This document is a quick introduction to HPC at BlueFern. It contains basic informations for the impatient and assumes you already have successfully applied for access.
Lightweight work on the front-end node (the node that you log in to; either Foster or Kerr) is OK, but of course this node won't provide any more performance than an average desktop PC. For any kind of more demanding work, it is best to run interactive jobs on the development nodes, or to use a loadleveler batch job. The devlopment nodes are p3n14-c for AIX and p4n14-c for Linux, and you can ssh to them from the login nodes, but not from your desktop PC. There are special loadleveler classes to access these nodes; p7aix_dev and p7linux_dev respectively - more about loadleveler below.
There are a number of factors to consider when choosing a system/cluster for running jobs. The most important typically being:
If the job can be run in parallel, an important criterion to use in determining where to run it, is whether it can make use of multiple nodes (such as when using MPI) or has to be run on a shared-memory machine (such as when OpenMP is used).
Here are some general guidelines:
Some software is required to make use of our facilities:
You will need a terminal client program that supports the secure shell (SSH) protocol for network communications to remote servers. Users of Mac OS X and linux (and other unix variants) typically don't have to install anything and can use the built-in terminal programs.

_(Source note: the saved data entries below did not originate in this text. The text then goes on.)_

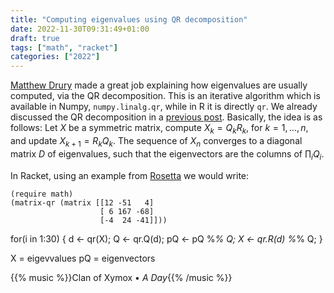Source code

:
 ```yaml
---
title: "Computing eigenvalues using QR decomposition"
date: 2022-11-30T09:31:49+01:00
draft: true
tags: ["math", "racket"]
categories: ["2022"]
---
```


[Matthew Drury][] made a great job explaining how eigenvalues are usually computed, via the QR decomposition. This is an iterative algorithm which is available in Numpy, `numpy.linalg.qr`, while in R it is directly `qr`. We already discussed the QR decomposition in a [previous post][]. Basically, the idea is as follows: Let $X$ be a symmetric matrix, compute $X_k = Q_kR_k$, for $k=1,\dots,n$, and update $X_{k+1}=R_kQ_k$. The sequence of $X_n$ converges to a diagonal matrix $D$ of eigenvalues, such that the eigenvectors are the columns of $\prod_i Q_i$.

In Racket, using an example from [Rosetta][] we would write:

```racket
(require math)
(matrix-qr (matrix [[12 -51   4]
                    [ 6 167 -68]
                    [-4  24 -41]]))
```


for(i in 1:30)
{
  d <- qr(X);
  Q <- qr.Q(d);
  pQ <- pQ %*% Q;
  X <- qr.R(d) %*% Q;
}

X = eigevvalues
pQ = eigenvectors


{{% music %}}Clan of Xymox • _A Day_{{% /music %}}

[Matthew Drury]: https://madrury.github.io/jekyll/update/statistics/2017/10/04/qr-algorithm.html
[previous post]: /post/lisp-qr-regression/
[Rosetta]: https://rosettacode.org/wiki/QR_decomposition#Racket
[3x3 matrices]: https://scicomp.stackexchange.com/questions/33410/fast-and-accurate-eigenvalue-computation-for-3x3-posdef-matrices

If you are a Windows user, we recommend you using MobaXterm. It is an ssh client with built-in X11 and VNC server that does not need to be installed on a computer before you can use it. We have prepared a bundle that you can download here from BlueFern's wiki directly. After you download the bundle, unzip the bundle and double click the MobaXterm_Personal_5.1.exe to launch the tool. The bundle includes all of BlueFern's HPCs as saved sessions (bookmarks). If your user id on your local computer is different from your BlueFern user id, you will need to update saved favorites by entering your BlueFern id the saved sessions. If you need more help for using this tool, the vendors documentation is available here.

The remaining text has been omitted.